- **SUPPLIED INFORMATION**
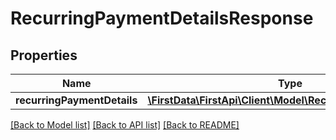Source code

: # RecurringPaymentDetailsResponse

## Properties
Name | Type | Description | Notes
------------ | ------------- | ------------- | -------------
**recurringPaymentDetails** | [**\FirstData\FirstApi\Client\Model\RecurringPaymentDetails**](RecurringPaymentDetails.md) |  | [optional] 

[[Back to Model list]](../README.md#documentation-for-models) [[Back to API list]](../README.md#documentation-for-api-endpoints) [[Back to README]](../README.md)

- **TASK OBJECTIVE**
What is needed is the data above, retyped exactly, with every picture left out.

- **EXERCISE RESULT**
Source code

: # RecurringPaymentDetailsResponse

## Properties
Name | Type | Description | Notes
------------ | ------------- | ------------- | -------------
**recurringPaymentDetails** | [**\FirstData\FirstApi\Client\Model\RecurringPaymentDetails**](RecurringPaymentDetails.md) |  | [optional] 

[[Back to Model list]](../README.md#documentation-for-models) [[Back to API list]](../README.md#documentation-for-api-endpoints) [[Back to README]](../README.md)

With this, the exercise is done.